If you haven’t worked with leather, don’t be afraid; it’s very much like fabric when dealing with garment weights. See my earlier post for a few tips.
Now that I’m figuring out the pants fit, I find myself constantly thinking about how my body is different from the standards, how I can alter things to fit even better and ultimately, if I should learn to make my own patterns rather than start with commercial ones. Or maybe just a sloper.
I did some research for pattern drafting and altering books, on-line courses, videos and such and ended up ordering Building Patterns the Architecture of Women’s Clothing, by Suzy Furrer.
I’m anxiously awaiting its arrival.
I did browse through a number of others at Barnes & Noble on Sunday, but most of the tissue-fit pattern alteration things seemed to be geared for, er, larger, women and had a lot of extraneous stuff that I would never ( I hope) use.
In the mean time, the videos at this link were really helpful to me.
Don McCunn videos
Anybody out there have any experiences you could share?

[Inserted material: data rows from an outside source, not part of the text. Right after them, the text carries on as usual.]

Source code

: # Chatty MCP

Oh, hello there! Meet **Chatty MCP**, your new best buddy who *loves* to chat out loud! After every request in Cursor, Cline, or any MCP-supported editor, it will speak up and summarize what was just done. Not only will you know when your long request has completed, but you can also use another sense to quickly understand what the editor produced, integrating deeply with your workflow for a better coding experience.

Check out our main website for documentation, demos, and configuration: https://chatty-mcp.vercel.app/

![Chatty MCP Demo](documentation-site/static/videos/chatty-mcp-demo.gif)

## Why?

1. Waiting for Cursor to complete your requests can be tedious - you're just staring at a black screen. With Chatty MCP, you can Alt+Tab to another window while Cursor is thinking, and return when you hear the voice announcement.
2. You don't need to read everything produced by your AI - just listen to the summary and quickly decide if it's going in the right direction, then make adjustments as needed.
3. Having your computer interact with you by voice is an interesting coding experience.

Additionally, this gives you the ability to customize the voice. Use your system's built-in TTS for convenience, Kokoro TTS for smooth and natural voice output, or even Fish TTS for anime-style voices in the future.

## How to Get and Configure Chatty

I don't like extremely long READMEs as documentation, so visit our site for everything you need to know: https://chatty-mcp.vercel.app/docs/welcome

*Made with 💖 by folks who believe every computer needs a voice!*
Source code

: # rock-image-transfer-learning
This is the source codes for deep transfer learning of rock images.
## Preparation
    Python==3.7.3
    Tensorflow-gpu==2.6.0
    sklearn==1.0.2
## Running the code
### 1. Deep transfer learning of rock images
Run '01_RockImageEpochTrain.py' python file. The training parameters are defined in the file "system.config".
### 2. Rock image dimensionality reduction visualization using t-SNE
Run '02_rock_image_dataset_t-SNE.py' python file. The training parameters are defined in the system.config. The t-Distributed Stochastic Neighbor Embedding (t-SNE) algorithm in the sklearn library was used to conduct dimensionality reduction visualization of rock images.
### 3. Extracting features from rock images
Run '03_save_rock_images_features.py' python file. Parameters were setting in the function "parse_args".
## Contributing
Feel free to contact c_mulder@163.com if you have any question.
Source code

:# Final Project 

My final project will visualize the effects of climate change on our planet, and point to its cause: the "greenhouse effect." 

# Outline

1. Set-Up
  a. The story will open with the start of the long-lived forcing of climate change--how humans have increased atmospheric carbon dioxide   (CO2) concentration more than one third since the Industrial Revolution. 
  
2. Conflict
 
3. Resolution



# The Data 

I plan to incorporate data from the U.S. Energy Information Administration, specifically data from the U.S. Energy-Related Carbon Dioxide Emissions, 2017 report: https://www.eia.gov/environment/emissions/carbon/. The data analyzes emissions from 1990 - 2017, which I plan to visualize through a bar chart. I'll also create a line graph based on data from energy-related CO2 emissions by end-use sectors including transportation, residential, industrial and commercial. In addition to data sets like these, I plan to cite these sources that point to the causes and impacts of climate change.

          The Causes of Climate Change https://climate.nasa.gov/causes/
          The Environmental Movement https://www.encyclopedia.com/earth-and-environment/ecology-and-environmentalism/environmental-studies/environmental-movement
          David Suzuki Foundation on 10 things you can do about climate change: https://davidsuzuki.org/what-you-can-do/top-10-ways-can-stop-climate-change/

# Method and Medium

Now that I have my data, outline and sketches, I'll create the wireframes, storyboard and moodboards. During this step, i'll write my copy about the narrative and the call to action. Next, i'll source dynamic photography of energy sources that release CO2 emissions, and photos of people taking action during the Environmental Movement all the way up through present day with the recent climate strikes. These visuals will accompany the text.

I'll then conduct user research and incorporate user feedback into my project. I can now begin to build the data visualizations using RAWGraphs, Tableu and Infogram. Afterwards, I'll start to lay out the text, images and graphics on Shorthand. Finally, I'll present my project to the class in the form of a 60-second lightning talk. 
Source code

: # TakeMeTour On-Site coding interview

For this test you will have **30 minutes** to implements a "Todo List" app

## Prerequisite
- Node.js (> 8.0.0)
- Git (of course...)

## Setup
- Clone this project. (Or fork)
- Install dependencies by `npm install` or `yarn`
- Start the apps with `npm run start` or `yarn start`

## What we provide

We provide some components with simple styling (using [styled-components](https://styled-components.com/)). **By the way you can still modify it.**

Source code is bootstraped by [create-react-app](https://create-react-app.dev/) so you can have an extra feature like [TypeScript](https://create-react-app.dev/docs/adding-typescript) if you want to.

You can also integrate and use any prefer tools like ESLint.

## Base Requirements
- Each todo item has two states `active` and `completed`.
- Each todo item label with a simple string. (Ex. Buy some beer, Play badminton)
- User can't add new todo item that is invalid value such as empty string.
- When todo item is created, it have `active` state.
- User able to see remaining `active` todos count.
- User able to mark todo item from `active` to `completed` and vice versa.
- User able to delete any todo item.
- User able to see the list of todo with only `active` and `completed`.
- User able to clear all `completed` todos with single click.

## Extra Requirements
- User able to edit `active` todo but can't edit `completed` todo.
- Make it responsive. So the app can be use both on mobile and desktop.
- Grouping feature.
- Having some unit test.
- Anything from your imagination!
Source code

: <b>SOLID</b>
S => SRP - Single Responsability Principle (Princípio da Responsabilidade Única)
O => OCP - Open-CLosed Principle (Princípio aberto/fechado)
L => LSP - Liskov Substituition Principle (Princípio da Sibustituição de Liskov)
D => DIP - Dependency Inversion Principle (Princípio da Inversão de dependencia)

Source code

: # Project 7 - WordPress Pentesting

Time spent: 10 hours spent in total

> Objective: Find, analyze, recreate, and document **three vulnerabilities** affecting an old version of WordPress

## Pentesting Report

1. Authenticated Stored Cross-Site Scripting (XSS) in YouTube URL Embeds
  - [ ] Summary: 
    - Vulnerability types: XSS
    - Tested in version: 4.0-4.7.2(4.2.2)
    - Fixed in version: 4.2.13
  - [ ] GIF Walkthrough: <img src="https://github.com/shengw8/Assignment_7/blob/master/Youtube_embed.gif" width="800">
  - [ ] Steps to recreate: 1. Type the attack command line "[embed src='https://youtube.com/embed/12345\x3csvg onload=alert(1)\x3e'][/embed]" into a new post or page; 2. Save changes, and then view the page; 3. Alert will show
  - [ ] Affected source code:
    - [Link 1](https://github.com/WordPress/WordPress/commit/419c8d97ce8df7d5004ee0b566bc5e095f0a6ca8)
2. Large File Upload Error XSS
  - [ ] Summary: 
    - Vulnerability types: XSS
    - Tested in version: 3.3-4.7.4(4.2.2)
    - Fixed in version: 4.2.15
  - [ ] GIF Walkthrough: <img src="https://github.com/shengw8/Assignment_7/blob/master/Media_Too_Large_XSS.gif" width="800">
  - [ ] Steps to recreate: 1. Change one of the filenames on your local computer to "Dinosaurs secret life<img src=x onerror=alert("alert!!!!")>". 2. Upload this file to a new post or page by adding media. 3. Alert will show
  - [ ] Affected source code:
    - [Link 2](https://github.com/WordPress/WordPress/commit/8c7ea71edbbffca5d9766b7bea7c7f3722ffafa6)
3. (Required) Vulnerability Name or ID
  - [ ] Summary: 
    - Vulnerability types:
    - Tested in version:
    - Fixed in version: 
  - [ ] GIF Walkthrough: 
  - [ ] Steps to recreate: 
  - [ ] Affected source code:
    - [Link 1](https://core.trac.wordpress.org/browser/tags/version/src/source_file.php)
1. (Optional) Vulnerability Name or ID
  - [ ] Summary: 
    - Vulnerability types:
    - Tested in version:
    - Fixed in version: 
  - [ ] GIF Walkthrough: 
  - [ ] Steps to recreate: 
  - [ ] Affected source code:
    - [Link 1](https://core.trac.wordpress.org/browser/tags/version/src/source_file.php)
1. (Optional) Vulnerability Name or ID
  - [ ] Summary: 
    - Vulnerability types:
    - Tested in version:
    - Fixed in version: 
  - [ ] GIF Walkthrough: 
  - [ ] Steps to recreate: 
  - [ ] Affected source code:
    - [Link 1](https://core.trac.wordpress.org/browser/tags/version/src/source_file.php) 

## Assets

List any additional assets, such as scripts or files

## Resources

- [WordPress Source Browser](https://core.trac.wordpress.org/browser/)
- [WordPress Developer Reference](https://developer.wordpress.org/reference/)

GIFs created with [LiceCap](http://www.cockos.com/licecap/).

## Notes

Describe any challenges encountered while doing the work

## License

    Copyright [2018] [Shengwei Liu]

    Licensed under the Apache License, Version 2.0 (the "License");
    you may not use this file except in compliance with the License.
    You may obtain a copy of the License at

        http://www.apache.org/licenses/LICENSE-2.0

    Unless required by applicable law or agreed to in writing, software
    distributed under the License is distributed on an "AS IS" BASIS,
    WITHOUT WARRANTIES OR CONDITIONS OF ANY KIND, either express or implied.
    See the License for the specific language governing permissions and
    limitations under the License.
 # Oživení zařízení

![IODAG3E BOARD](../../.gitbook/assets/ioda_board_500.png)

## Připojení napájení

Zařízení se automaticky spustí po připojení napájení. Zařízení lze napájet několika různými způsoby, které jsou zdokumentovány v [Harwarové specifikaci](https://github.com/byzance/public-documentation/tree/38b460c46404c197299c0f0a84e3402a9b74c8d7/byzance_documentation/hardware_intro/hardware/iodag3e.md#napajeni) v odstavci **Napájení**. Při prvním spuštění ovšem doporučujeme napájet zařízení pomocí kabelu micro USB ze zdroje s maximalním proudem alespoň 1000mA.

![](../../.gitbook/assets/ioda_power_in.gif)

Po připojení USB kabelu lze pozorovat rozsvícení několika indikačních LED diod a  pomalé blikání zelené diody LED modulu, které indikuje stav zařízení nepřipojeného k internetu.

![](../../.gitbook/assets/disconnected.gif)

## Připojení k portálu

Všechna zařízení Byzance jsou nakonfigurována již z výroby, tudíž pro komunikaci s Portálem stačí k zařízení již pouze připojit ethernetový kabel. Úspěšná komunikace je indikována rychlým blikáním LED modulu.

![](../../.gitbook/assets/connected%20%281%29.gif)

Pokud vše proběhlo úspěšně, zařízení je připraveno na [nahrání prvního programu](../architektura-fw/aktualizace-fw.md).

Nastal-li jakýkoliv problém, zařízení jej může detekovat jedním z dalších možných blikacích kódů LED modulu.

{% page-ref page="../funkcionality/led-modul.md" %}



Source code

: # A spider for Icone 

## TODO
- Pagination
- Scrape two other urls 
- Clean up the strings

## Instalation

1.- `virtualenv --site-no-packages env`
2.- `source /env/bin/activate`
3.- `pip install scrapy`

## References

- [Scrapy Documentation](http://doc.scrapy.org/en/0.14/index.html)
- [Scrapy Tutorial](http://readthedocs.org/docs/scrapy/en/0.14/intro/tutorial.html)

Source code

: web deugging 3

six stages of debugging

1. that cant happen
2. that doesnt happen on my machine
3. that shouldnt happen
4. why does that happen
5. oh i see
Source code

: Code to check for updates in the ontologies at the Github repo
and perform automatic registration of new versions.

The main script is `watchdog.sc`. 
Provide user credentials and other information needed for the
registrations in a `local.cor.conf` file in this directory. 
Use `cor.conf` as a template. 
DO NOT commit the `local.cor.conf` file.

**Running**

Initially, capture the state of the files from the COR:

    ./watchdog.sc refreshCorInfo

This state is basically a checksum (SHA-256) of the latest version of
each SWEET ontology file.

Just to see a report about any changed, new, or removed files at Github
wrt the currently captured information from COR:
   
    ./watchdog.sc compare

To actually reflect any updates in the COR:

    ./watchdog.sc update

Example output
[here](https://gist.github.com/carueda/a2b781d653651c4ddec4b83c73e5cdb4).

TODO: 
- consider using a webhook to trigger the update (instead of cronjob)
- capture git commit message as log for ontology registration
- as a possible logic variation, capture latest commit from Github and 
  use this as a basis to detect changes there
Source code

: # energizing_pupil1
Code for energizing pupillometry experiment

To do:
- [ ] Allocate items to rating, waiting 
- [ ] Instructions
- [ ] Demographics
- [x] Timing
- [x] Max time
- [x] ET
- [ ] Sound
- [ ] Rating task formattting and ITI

I’ve always been a lazy seamstress. I’d shift a seam here and there rather than take the time to learn how to fit a pattern properly. Things always ended up fitting well enough. Certainly as good as off the rack mall buys. But I’ve been bitten by a new bug and need to learn to make it fit really right. I have a very full bust and no behind to speak of, a short waist and hourglass measurements. Obviously not standard fare. So I bought a learn-to-fit pattern for a princess seamed top and saw how to adjust for a full bust. Piece of cake once you step through the six or so steps. Then yesterday I attempted the pants. I never ever ever can find pants that fit properly and decided I’d make myself the perfect jeans. I checked out a few websites… threadsmagazine.com is great… and went at it. After lengthening the waist-to-crotch an inch, I decided to cut the back leg seam a size (ish) smaller rather than adjust the pattern to shorten the back crotch seam for my non-existent butt. The results are the same. Alas, I also had to cut a size larger for the waist (seems I’ve thickened up a bit recently). Ladies, it was worth the prep time. I have the perfect pair of jeans. My new machine, Helga the Viking, sewed six or seven layers of denim like it was butter. I picked up a video on a really simple way to manage a fly front. I’ll never be afraid of them again. Here’s the link: easy fly front
No gaps, no sags, no pulling or creasing.
I am a happy girl.
I’d be happier if my son would not have insisted on taking these pics from close and above so that my legs look so short. I’m really 5’6″, not as squatty as I appear. Really. I mean it.